Grâce à un petit héritage personnel, Claude Chabrol, alors jeune critique aux Cahiers du cinéma, produit lui-même son premier film, réalisé avec le concours efficace d'une bande de copains réunie dans un village de la Creuse, Sardant, au cours de l'hiver 1957-58. Il ne coûtera que 42 millions de francs et symbolisera, dans le monde vieillissant du 7e Art, l'irruption de la jeunesse.

En novembre 1957, Françoise Giroud, qui avait le sens des formules, écrivait dans l'Express : - " la Nouvelle Vague arrive !" - L'image était lancée. L'année suivante, la France, pays conservateur, allait se doter d'une nouvelle Constitution et placer à la tête d'une société, prospère mais vétuste, un vieux militaire qui savait dire non à la fatalité : Charles de Gaulle.

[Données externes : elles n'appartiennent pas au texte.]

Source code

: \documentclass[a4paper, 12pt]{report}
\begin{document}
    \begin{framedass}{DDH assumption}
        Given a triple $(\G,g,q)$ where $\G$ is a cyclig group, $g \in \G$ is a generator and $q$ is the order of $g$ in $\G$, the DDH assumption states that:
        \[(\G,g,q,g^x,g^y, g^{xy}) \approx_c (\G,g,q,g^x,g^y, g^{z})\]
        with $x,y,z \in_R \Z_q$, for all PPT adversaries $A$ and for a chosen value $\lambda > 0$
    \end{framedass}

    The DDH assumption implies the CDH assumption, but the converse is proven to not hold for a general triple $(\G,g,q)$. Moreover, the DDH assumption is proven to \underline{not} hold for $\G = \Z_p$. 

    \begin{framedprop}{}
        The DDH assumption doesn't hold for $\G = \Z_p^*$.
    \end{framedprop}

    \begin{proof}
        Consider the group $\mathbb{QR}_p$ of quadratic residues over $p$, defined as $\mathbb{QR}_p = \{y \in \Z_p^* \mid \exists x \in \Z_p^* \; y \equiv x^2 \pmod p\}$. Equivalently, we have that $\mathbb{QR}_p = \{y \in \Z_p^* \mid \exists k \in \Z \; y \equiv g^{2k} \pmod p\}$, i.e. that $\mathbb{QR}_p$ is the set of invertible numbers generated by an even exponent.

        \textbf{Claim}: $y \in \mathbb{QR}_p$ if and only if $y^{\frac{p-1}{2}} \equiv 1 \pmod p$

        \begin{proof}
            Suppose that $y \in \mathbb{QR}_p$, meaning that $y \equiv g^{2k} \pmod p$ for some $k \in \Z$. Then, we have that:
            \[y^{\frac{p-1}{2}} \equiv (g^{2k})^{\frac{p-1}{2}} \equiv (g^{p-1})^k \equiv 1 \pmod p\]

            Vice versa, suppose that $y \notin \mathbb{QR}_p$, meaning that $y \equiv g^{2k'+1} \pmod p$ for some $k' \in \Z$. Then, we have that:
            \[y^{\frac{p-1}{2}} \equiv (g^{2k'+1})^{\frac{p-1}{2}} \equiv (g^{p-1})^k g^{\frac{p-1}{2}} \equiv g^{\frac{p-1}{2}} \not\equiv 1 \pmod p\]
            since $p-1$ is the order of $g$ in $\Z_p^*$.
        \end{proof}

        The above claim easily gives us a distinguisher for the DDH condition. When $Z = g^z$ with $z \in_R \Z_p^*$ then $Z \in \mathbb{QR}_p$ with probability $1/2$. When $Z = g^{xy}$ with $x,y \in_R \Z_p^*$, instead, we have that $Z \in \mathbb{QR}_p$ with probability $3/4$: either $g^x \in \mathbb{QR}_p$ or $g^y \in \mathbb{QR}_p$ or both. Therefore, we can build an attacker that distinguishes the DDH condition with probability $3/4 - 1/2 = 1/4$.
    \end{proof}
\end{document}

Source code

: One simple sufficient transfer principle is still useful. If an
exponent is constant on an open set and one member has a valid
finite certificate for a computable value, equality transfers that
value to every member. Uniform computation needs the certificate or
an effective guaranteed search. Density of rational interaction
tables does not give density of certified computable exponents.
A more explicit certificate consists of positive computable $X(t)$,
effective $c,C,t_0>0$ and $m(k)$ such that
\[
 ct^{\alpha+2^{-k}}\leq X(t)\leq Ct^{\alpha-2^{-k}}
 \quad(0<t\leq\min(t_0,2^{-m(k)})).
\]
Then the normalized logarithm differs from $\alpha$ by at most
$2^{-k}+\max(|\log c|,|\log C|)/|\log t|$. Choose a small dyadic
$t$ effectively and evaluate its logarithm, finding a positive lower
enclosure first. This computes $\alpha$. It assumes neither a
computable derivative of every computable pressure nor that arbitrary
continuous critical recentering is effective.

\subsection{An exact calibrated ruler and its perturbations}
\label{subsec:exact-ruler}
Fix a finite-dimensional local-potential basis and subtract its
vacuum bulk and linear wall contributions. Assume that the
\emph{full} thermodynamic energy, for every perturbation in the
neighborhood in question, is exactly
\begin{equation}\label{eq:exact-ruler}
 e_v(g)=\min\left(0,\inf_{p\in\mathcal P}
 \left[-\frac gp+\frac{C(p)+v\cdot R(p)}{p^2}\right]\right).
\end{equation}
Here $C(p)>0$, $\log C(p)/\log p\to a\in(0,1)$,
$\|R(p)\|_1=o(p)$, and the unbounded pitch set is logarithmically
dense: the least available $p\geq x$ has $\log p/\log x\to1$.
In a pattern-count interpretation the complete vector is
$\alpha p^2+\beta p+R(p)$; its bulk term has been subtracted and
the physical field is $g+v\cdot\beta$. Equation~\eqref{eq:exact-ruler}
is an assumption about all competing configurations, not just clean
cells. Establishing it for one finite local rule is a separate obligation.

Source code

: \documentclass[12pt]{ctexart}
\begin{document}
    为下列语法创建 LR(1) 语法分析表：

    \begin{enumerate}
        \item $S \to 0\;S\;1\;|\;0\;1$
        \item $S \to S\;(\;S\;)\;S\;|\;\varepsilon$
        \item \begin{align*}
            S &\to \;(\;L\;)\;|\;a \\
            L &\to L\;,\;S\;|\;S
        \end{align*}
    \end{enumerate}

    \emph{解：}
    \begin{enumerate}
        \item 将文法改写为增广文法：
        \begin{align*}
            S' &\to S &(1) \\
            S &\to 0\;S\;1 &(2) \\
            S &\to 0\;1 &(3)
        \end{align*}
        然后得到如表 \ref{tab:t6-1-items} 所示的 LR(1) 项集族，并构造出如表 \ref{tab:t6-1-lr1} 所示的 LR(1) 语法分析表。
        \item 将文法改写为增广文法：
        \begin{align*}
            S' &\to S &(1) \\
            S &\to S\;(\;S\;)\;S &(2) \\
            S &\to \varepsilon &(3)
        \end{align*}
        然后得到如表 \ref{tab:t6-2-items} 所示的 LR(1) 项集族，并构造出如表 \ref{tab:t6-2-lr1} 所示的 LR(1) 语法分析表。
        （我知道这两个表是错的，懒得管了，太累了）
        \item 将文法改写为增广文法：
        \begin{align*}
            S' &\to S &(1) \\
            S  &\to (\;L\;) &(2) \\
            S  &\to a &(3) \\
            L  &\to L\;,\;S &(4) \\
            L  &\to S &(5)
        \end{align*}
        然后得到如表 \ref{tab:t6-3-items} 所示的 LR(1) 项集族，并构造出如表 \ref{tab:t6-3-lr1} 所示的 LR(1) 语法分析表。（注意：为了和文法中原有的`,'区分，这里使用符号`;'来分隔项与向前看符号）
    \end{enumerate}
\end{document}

La Nouvelle Vague fut au cinéma un mouvement d'une ampleur exceptionnelle comme le sera la Ve République et cette vague secouera vigoureusement un art qui avait pris l'habitude de ronronner paisiblement à l'abri des grandes convulsions innovantes. Et Le beau Serge sera considéré comme le manifeste de cette Nouvelle Vague cinématographique. " Confrontation, dans le cadre très minutieusement décrit d'une campagne pauvre, de deux types de jeunes hommes, fort opposés et néanmoins amis " - dira de son film le réalisateur lors de sa présentation au public. Il ajoutait qu'il s'agissait là " d'une traversée des apparences". En effet - poursuivait-il - au-delà des apparences, une vérité doit peu à peu de dégager pour le spectateur : l'instable, le complexé, le fou, ce n'est pas Serge mais François. (...) En somme dans "Le beau Serge" se juxtaposent deux films : l'un dans lequel Serge est le sujet et François l'objet, l'autre dans lequel François est le sujet et Serge l'objet. Par définition, c'est le premier de ces films qui apparaît tout d'abord. L'idéal pour moi est que l'on soit sensible à l'autre".

Le beau Serge est, naturellement, un titre ironique. Serge ( Gérard Blain ) s'avère être tout sauf beau, lorsque François ( Jean-Claude Brialy ), son vieil ami, débarque dans sa ville natale.

François est revenu dans son village natal pour une convalescence. Il avait souffert d'une maladie grave et vient y chercher le repos et la tranquillité. Mais il ne trouve rien de tout cela. La vie de son ami s'est dégradée fortement. Serge est marié à Yvonne, qui l'adore, mais qu'il méprise injustement en raison de leur premier enfant, mort-né.
Il boit presque sans arrêt en compagnie d'un homme plus âgé appelé Glomaud, qui peut ou peut ne pas être le père de Marie, la sirène locale. La propriétaire de la pension de François lui indique que Marie se " fiance" avec un homme différent chaque jour. Marie est joué par Bernadette Lafont qui réussit, malgré ses 19 ans au moment du tournage, à rendre crédible ce rôle de bombe sexuelle.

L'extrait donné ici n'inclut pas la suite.